The hearing in this Class 3 matter commenced over seven months ago on 7 April 2017 and ran for five days before being adjourned part heard. At the re-commencement of hearing yesterday, 21 November 2017, Mr Pickles, senior counsel for the applicant, sought to tender and rely upon two documents styled "Further amended Annexure A - Option A" and "Further amended Annexure A - Option B", which I have marked MFI 4 and MFI 5 respectively.
The documents each contain separate amendments to the terms of an easement, which is sought by the applicant. Both MFI 4 and MFI 5, which are in a not dissimilar form, also annex aerial photographs and plans with markings, and depictions of the now proposed easements. The differences between MFI 4 and MFI 5, briefly summarised, are that MFI 4 seeks to make amendments to the form of easement which was previously the subject of the Class 3 Application before the Court, whereas MFI 5 seeks to create a different easement from that which was originally proposed, which, the applicant submits, was foreshadowed in the earlier evidence and was generally referred to as "Option B". Mr Pickles stated that the tenders "finessed" the earlier material already before the Court.
Mr Tomasetti, senior counsel for the respondent, objected to the admission into evidence and reliance upon these documents which he described as amendments to the application before the Court. His reasons may be briefly stated as follows:
1. On the last day of the earlier hearing, that is, 13 April 2017, I gave specific orders in relation to the ongoing conduct of the matter which are recorded in the transcript at pages 418.35-419.4 and were entered as follows:
1. On or before 28 April 2017, the applicant is to provide full particulars of all measures in relation to traffic control, precise details of traffic management devices, and the precise terms of the easement sought.
2. On or before 28 April 2017, the applicant is to provide plans and/or aerial photographs identifying the precise route of the proposed easement, with specific reference to the various options presently the subject of evidence.
3. Adjourn for further hearing on 9, 10 and 11 August 2017.
1. The hearing was accordingly adjourned on 13 April 2017 for further hearing on 9, 10 and 11 August.

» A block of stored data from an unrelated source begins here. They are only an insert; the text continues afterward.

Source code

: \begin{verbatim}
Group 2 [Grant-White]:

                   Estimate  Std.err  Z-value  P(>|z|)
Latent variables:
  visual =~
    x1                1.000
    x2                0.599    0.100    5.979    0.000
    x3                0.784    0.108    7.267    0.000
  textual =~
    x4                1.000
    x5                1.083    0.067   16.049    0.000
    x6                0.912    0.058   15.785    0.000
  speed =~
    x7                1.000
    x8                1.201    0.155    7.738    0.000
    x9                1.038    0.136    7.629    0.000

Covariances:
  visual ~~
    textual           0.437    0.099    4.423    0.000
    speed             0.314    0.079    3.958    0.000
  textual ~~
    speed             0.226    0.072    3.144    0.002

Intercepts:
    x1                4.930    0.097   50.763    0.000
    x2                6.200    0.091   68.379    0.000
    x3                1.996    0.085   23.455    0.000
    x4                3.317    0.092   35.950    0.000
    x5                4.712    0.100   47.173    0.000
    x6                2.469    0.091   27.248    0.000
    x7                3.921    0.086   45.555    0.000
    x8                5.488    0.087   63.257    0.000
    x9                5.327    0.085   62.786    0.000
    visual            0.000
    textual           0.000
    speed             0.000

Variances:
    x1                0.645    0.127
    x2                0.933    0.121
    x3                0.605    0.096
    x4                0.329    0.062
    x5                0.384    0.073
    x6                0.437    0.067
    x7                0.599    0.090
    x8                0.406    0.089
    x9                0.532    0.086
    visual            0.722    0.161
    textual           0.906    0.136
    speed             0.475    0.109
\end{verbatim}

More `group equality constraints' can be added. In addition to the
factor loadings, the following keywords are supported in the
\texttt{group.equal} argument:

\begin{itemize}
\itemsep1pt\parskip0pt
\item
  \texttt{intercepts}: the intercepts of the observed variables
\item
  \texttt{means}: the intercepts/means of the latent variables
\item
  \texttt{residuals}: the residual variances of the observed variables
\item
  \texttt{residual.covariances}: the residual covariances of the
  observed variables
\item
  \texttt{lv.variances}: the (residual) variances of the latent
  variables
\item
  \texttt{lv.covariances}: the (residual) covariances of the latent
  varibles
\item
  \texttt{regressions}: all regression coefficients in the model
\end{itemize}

That date was later vacated and the matter set down for further hearing from 21 November 2017. MFI 4 and MFI 5, the documents containing the details the subject of the orders, were not provided on or before 28 April 2017. They were only emailed to the respondent's solicitors and counsel, on Friday, 17 November 2017. The documents were emailed in a zip file and were, according to Mr Tomasetti, difficult to open and took significant time to print and collate in the appropriate format. In any event, as of yesterday, I am told that Mr Tomasetti and junior counsel, Ms Hemmings, had not been able to access the documents due to the file size, and they accordingly had some difficulty obtaining instructions which he says, creates a significant and ongoing prejudice.

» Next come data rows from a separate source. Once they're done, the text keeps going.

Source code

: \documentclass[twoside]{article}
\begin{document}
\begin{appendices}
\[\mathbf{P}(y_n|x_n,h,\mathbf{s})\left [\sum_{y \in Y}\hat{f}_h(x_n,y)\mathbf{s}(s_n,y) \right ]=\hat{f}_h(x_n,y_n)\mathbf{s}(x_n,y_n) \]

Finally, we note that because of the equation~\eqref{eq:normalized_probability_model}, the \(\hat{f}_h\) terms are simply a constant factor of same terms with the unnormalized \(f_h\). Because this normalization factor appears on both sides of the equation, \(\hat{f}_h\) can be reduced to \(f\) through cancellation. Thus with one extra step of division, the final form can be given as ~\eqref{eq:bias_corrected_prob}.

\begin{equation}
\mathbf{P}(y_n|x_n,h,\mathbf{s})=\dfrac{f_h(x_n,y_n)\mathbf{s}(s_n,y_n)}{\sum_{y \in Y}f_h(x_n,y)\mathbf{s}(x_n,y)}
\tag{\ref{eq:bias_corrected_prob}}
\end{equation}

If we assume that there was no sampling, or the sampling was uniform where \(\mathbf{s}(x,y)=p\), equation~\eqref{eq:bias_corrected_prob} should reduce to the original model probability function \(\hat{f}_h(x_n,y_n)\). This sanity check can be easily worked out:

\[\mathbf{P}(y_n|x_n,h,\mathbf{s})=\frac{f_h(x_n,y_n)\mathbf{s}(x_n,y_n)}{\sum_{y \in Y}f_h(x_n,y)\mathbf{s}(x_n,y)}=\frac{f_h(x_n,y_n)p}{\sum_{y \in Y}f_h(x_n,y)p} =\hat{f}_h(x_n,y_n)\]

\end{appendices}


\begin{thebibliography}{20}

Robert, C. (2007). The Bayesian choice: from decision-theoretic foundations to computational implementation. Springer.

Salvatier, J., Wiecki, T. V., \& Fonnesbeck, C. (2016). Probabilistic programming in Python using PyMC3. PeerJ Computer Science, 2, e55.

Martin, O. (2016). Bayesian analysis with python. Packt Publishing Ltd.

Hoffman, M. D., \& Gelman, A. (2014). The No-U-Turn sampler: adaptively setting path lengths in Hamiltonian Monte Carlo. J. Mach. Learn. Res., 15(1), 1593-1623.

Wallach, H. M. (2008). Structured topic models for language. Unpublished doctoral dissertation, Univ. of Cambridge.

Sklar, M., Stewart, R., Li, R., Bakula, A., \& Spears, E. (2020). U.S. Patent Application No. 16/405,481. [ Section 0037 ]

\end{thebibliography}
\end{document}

2. Mr Tomasetti submits that the very late receipt has caused serious problems and reminds the Court that it is the third amendment to the primary easement sought in the proceedings. Mr Tomasetti responds to Mr Pickles' suggestion that the documents were in fact a "finessing" of that which was otherwise before the Court, as being inappropriate and not correct.
3. Mr Tomasetti details the particular difficulties faced by the respondent and the prejudice which follows from the late provision of the material. This involves the fact that the respondent has already marshalled detailed evidence, including six affidavits from lay witnesses, two of whom - Mr Gavin and Mr Slattery - have given oral evidence and were cross‑examined. Further, Mr Tomasetti says that the very late receipt of the material means that it was not possible for the various members of the respondent, being a community association, to provide proper instructions, and indeed, to be given considered advice in relation to the new material. Mr Tomasetti also draws the Court's attention to the difficulty he anticipates in obtaining proper instruction and consideration of the matter by the various experts otherwise retained by the respondent.
4. A further specific concern raised by Mr Tomasetti is that his solicitors, and indeed, each of the members of the respondent, either reside or conduct their businesses in and around Newcastle and the Central Coast. He also notes the matter is set down for four days of further hearing this week, and I note in passing that it is set down for a further two days on 5 and 6 December 2017. Mr Tomasetti submits that proper and detailed instructions need to be obtained and the consequences thereof may be that further evidence would need to be called. In all the circumstances Mr Tomasetti submits that the respondent would be severely and inappropriately prejudiced should the tender be permitted, and indicates again that this is occurring in the morning of day six of the proceedings, and in breach of clear orders of the Court. He also makes reference to the fact the respondent, given its particular constituency, has already spent a significant amount of money - he notes in excess of $500,000 - in costs thus far.
5. Mr Tomasetti refers in particular to the principles considered by the High Court in Aon Risk Services Australia Ltd v Australian National University (2009) 239 CLR 175; [2009] HCA 27 and s 58(2)(b) of the Civil Procedure Act 2005 (NSW).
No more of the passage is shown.